Novelli Chiara, Pradella Paola, Papandrea Maria, Montaruli Barbara
Transfusion Center and Haematology Laboratory, ASST Ovest Milanese, Legnano Hospital, Legnano.
Transfusion Medicine, Azienda Sanitaria Universitaria Giuliano-Isontina, University Hospital, Trieste.
Blood Coagul Fibrinolysis. 2023 Apr 1;34(3):199-205. doi: 10.1097/MBC.0000000000001214. Epub 2023 Mar 28.
Direct oral anticoagulants (DOACs) interfere with many coagulation assays, mostly in lupus anticoagulant (LA) detection, causing false positive and negative results. Despite guidelines recommendations, LA testing may be important during anticoagulation when the clinician has to decide whether to prolong or discontinue the drug.
In this study, the effect of activated charcoal (DOAC-Stop, DS) as a DOAC-adsorbent was investigated on samples from DOACs treated and untreated patients.

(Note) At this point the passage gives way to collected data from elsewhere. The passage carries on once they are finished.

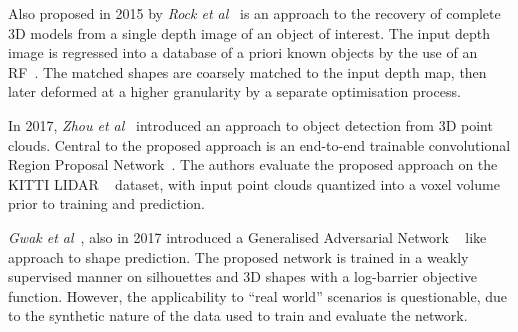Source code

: Also proposed in 2015 by \textit{Rock et al}~\cite{Rock2015} is an approach to the recovery of complete 
3D models from a single depth image of an object of interest. The input depth image is regressed into a 
database of a priori known objects by the use of an RF~\cite{Ho1995}. The matched shapes are 
coarsely matched to the input depth map, then later deformed at a higher granularity by a separate 
optimisation process.

In 2017, \textit{Zhou et al}~\cite{Zhou2017} introduced an approach to object detection from 3D point 
clouds. Central to the proposed approach is an end-to-end trainable convolutional Region Proposal 
Network~\cite{Girshick2015_2}. The authors evaluate the proposed approach on the KITTI LIDAR
~\cite{Geiger2013} dataset, with input point clouds quantized into a voxel volume prior to training 
and prediction.

\textit{Gwak et al}~\cite{Gwak2017}, also in 2017 introduced a Generalised Adversarial Network
~\cite{Goodfellow2014} like approach to shape prediction. The proposed network is trained in a 
weakly supervised manner on silhouettes and 3D shapes with a log-barrier objective function. 
However, the applicability to ``real world'' scenarios is questionable, due to the synthetic nature of 
the data used to train and evaluate the network.

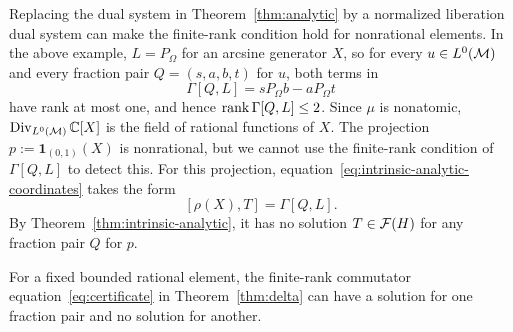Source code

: Replacing the dual system in Theorem~\ref{thm:analytic} by a normalized liberation dual system can make the finite-rank condition hold for nonrational elements.
In the above example, $L=P_\Omega$ for an arcsine generator $X$, so for every $u\in L^0(\mathcal M)$ and every fraction pair $Q=(s,a,b,t)$ for $u$, both terms in
\[
 \Gamma[Q,L]=sP_\Omega b-aP_\Omega t
\]
have rank at most one, and hence $\operatorname{rank}\Gamma[Q,L]\leq 2$.
Since $\mu$ is nonatomic, $\operatorname{Div}_{L^0(\mathcal M)}\mathbb C[X]$ is the field of rational functions of $X$.
The projection $p:=\mathbf 1_{(0,1)}(X)$ is nonrational, but we cannot use the finite-rank condition of $\Gamma[Q,L]$ to detect this.
For this projection, equation~\eqref{eq:intrinsic-analytic-coordinates} takes the form
\[
 [\rho(X),T]=\Gamma[Q,L].
\]
By Theorem~\ref{thm:intrinsic-analytic}, it has no solution $T\in\mathcal F(H)$ for any fraction pair $Q$ for $p$.

For a fixed bounded rational element, the finite-rank commutator equation~\eqref{eq:certificate} in Theorem~\ref{thm:delta} can have a solution for one fraction pair and no solution for another.

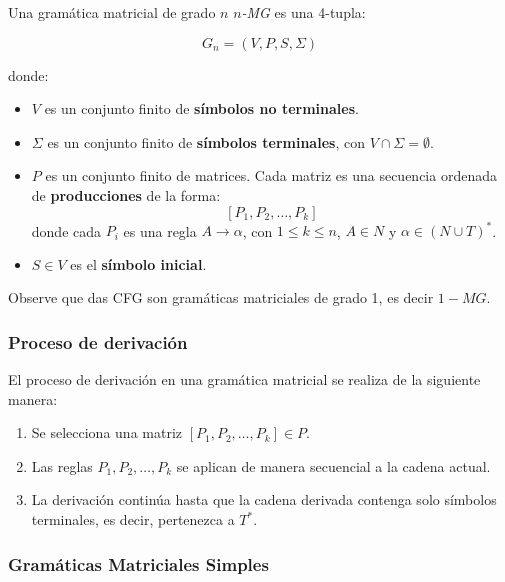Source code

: \documentclass{article}
\begin{document}
Una gramática matricial de grado $n$ \textit{$n$-MG} es una 4-tupla:

\[
      G_n = (V, P, S,\Sigma)
\]

donde:
\begin{itemize}
      \item \( V \) es un conjunto finito de \textbf{símbolos no terminales}.
      \item \( \Sigma \) es un conjunto finito de \textbf{símbolos terminales}, con \( V \cap \Sigma = \emptyset \).
      \item \( P \) es un conjunto finito de matrices. Cada matriz es una secuencia ordenada de \textbf{producciones} de la forma:
            \[
                  [P_1, P_2, \dots, P_k]
            \]
            donde cada \( P_i \) es una regla \( A \to \alpha \), con $1\leq k\leq n$, \( A \in N \) y \( \alpha \in (N \cup T)^* \).
      \item \( S \in V \) es el \textbf{símbolo inicial}.
\end{itemize}

Observe que das CFG son gramáticas matriciales de grado 1, es decir $1-MG$.

\subsubsection{Proceso de derivación}

El proceso de derivación en una gramática matricial se realiza de la siguiente manera:
\begin{enumerate}
      \item Se selecciona una matriz \( [P_1, P_2, \dots, P_k] \in P \).
      \item Las reglas \( P_1, P_2, \dots, P_k \) se aplican de manera secuencial a la cadena actual.
      \item La derivación continúa hasta que la cadena derivada contenga solo símbolos terminales, es decir, pertenezca a \( T^* \).
\end{enumerate}

\subsubsection{Gramáticas Matriciales Simples}
\end{document}
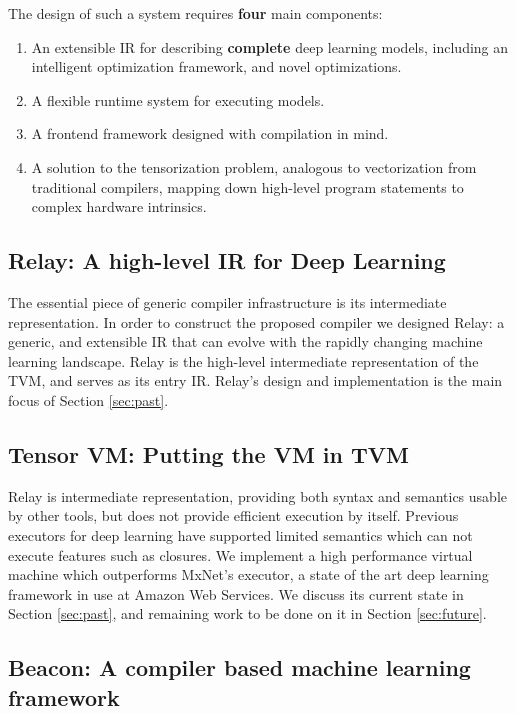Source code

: The design of such a system requires \textbf{four} main components:
\begin{enumerate}
  \item An extensible IR for describing \textbf{complete} deep learning models,
        including an intelligent optimization framework, and novel optimizations.
  \item A flexible runtime system for executing models.
  \item A frontend framework designed with compilation in mind.
  \item A solution to the tensorization problem, analogous to vectorization from traditional
        compilers, mapping down high-level program statements to complex hardware intrinsics.
\end{enumerate}

\subsection{Relay: A high-level IR for Deep Learning}

The essential piece of generic compiler infrastructure is
  its intermediate representation.
In order to construct the proposed compiler we designed Relay: a generic, and
  extensible IR that can evolve with the rapidly changing
  machine learning landscape.
Relay is the high-level intermediate representation of the TVM,
  and serves as its entry IR.
Relay's design and implementation is the main focus of Section \ref{sec:past}.

\subsection{Tensor VM: Putting the VM in TVM}

Relay is intermediate representation, providing both
  syntax and semantics usable by other tools, but
  does not provide efficient execution by itself.
Previous executors for deep learning have supported
  limited semantics which can not execute features such as closures.
We implement a high performance virtual machine which
  outperforms MxNet's executor, a state of the art deep
  learning framework in use at Amazon Web Services.
We discuss its current state in Section \ref{sec:past},
  and remaining work to be done on it in Section \ref{sec:future}.

\subsection{Beacon: A compiler based machine learning framework}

165 plasma samples with a LA request were collected in three laboratories: 105 were from patients receiving DOACs and 60 were from nonanticoagulated patients with 30 LA negative and 30 LA positive. All coagulation screening assays and LA assays were evaluated before and after DS treatment.
The adsorption technique reduced DOACs concentration below the Lower Limit of Quantification. For nonanticoagulated patients: no significant difference in ratio results of coagulation screening (prothrombin time, activated partial thromboplastin time and thrombin time) and LA tests were observed before and after addition of DS in LA positive and negative patients. Every LA was correctly classified. For anticoagulated patients: a statistically significant difference was found for coagulation screening assays and LA assays. Final LA conclusions changed after DS addition from positive to negative in 58.9% of patients (more frequently with Rivaroxaban) and from negative to positive in 8% of patients (more frequently with Apixaban).
Our study suggests that DOAC-Stop can be used in daily laboratory practice to remove DOACs interference for a more accurate assessment of LA that is essential for diagnosis and management of APS patients.
直接口服抗凝剂(DOACs)会干扰多种凝血检测,主要是在狼疮抗凝物(LA)检测中,导致假阳性和假阴性结果。尽管有指南推荐,但在抗凝治疗期间,当临床医生必须决定是否延长或停用药物时,LA检测可能很重要。
在本研究中,研究了活性炭(DOAC-Stop,DS)作为DOAC吸附剂对DOAC治疗和未治疗患者样本的影响。
在三个实验室收集了165份有LA检测需求的血浆样本:105份来自接受DOAC治疗的患者,60份来自未抗凝患者,其中30份LA阴性,30份LA阳性。在DS处理前后评估所有凝血筛查检测和LA检测。
吸附技术将DOACs浓度降低至定量下限以下。对于未抗凝患者:在LA阳性和阴性患者中,添加DS前后,凝血筛查(凝血酶原时间、活化部分凝血活酶时间和凝血酶时间)和LA检测的比值结果无显著差异。每个LA都被正确分类。对于抗凝患者:凝血筛查检测和LA检测存在统计学显著差异。添加DS后,58.9%的患者(利伐沙班更常见)的最终LA结论从阳性变为阴性,8%的患者(阿哌沙班更常见)从阴性变为阳性。
我们的研究表明,DOAC-Stop可用于日常实验室实践,以消除DOACs的干扰,从而更准确地评估LA,这对于抗磷脂综合征(APS)患者的诊断和管理至关重要。